Updated on October 13, 2013
Sandra Bullock and George Clooney star in Gravity, a movie about astronauts trying to survive a space disaster and return to Earth
Sandra Bullock and George Clooney star in Gravity, a movie about astronauts trying to survive a space disaster and return to Earth

Title: Gravity

Production Company: Warner Brothers

Run Time: 90 minutes

Rated: PG-13

Director: Alfonso Cuaron

Stars: Sandra Bullock, George Clooney

5 stars for Gravity

Summary: As visually stunning as it is compellingly thrilling. You have never seen a movie like this before and it is well worth viewing it either in 3-D or IMAX as long as you don’t get motion sick..

In 1979, Ridley Scott reminded us, in Alien, that in space, no one can hear you scream. This is especially true if you’ve been cut off from communication with Mission Control.

In Gravity, a space shuttle crew finds this out first hand when a satellite from a foreign power starts a chain reaction of destruction which ends up heading their way. The resulting collisions develop into a debris field that cannot be avoided.

Mission commander Matt Kowalski (George Clooney) is a bit of a rogue. Zipping around space with his jet pack, he oversees the work of the mission specialists until the crisis breaks out. At that point, he works diligently to try to save his crew.

The main thing that upsets him, though? He won’t get into the record books for the longest space walk.

Sandra Bullock is the mission specialist in charge of fixing the Hubble telescope. She’s just about done with it when the disaster strikes.

At this point, the movie shifts its focus from the lighthearted banter of working in space to the much more thrilling adventure of finding a way for the surviving members of the crew to return to this little blue ball of air and water on which we live.

Alfonso Cuaron has pulled out all the stops to create a believable picture set in space. I’m not how they did it, but the magic of Hollywood is noticeably at work here.

There are scenes which absolutely appear to have been shot in zero gravity. When Bullock’s Dr. Ryan Stone manages to get on board a space station, she strips out of her astronaut space suit and just floats for a moment as she catches her bearings.

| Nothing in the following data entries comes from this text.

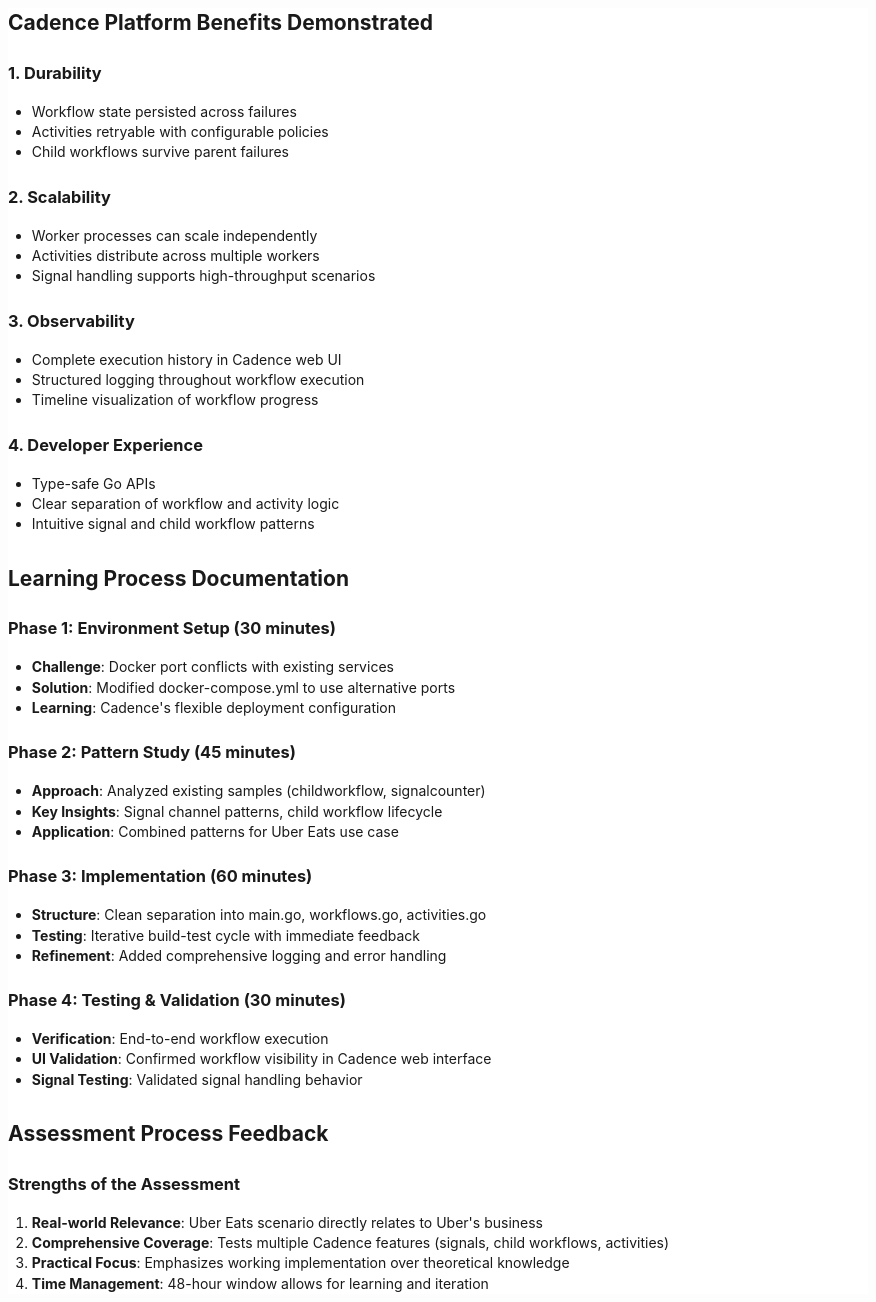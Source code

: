 ## Cadence Platform Benefits Demonstrated

### 1. Durability
- Workflow state persisted across failures
- Activities retryable with configurable policies
- Child workflows survive parent failures

### 2. Scalability
- Worker processes can scale independently
- Activities distribute across multiple workers
- Signal handling supports high-throughput scenarios

### 3. Observability
- Complete execution history in Cadence web UI
- Structured logging throughout workflow execution
- Timeline visualization of workflow progress

### 4. Developer Experience
- Type-safe Go APIs
- Clear separation of workflow and activity logic
- Intuitive signal and child workflow patterns

## Learning Process Documentation

### Phase 1: Environment Setup (30 minutes)
- **Challenge**: Docker port conflicts with existing services
- **Solution**: Modified docker-compose.yml to use alternative ports
- **Learning**: Cadence's flexible deployment configuration

### Phase 2: Pattern Study (45 minutes)
- **Approach**: Analyzed existing samples (childworkflow, signalcounter)
- **Key Insights**: Signal channel patterns, child workflow lifecycle
- **Application**: Combined patterns for Uber Eats use case

### Phase 3: Implementation (60 minutes)
- **Structure**: Clean separation into main.go, workflows.go, activities.go
- **Testing**: Iterative build-test cycle with immediate feedback
- **Refinement**: Added comprehensive logging and error handling

### Phase 4: Testing & Validation (30 minutes)
- **Verification**: End-to-end workflow execution
- **UI Validation**: Confirmed workflow visibility in Cadence web interface
- **Signal Testing**: Validated signal handling behavior

## Assessment Process Feedback

### Strengths of the Assessment
1. **Real-world Relevance**: Uber Eats scenario directly relates to Uber's business
2. **Comprehensive Coverage**: Tests multiple Cadence features (signals, child workflows, activities)
3. **Practical Focus**: Emphasizes working implementation over theoretical knowledge
4. **Time Management**: 48-hour window allows for learning and iteration
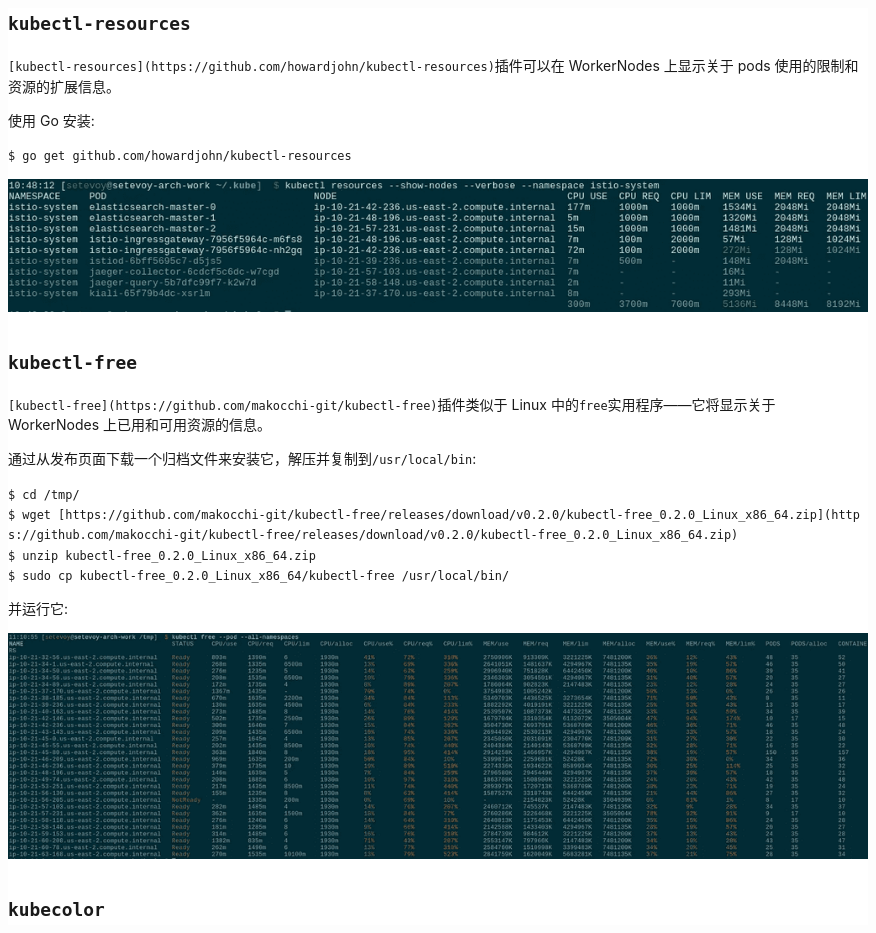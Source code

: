 ## `kubectl-resources`

`[kubectl-resources](https://github.com/howardjohn/kubectl-resources)`插件可以在 WorkerNodes 上显示关于 pods 使用的限制和资源的扩展信息。

使用 Go 安装:

```
$ go get github.com/howardjohn/kubectl-resources
```

![](img/9cbf9d3588153355cb29c82ecaa67f4d.png)

## `kubectl-free`

`[kubectl-free](https://github.com/makocchi-git/kubectl-free)`插件类似于 Linux 中的`free`实用程序——它将显示关于 WorkerNodes 上已用和可用资源的信息。

通过从发布页面下载一个归档文件来安装它，解压并复制到`/usr/local/bin`:

```
$ cd /tmp/
$ wget [https://github.com/makocchi-git/kubectl-free/releases/download/v0.2.0/kubectl-free_0.2.0_Linux_x86_64.zip](https://github.com/makocchi-git/kubectl-free/releases/download/v0.2.0/kubectl-free_0.2.0_Linux_x86_64.zip)
$ unzip kubectl-free_0.2.0_Linux_x86_64.zip
$ sudo cp kubectl-free_0.2.0_Linux_x86_64/kubectl-free /usr/local/bin/
```

并运行它:

![](img/304c0b6927b23e9fd874d91333832e10.png)

## `kubecolor`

Try as I might, I couldn’t see any wires, but she really appears to be floating in space. Along with droplets of water, pens, nuts and bolts and a variety of other things.

This is one of the most powerful and exciting movies I have seen in quite a while and what works so well is that they did it right.

Cuaron previously brought the third installment of the Harry Potter franchise to life on the big screen so he’s no stranger to handling scenes that are tough to shoot. This movie has no shortage of those, either.

It’s a nice homage to one of the greatest space rescue epics, Apollo 13, that Ed Harris is cast as the voice of mission control. But where that mission commander was at least able to work with the crew to devise the rescue plan, here the shuttle crew are completely cut off and on their own.

This movie is especially riveting and exciting in 3-D or IMAX, however if you have a weak stomach or get motion sick, I’d recommend staying away from those two presentation types. There are a number of very disorienting scenes.

But it’s that attention to detailing that makes this movie a must see. This isn’t really science fiction. What transpires is based on very real possibilities. Space can be a very dangerous place.

And that’s what makes Gravity a true experience rather than the fluff that we are so used to seeing at the multiplexes. This film gets a well deserved 5 out of 5 stars from me.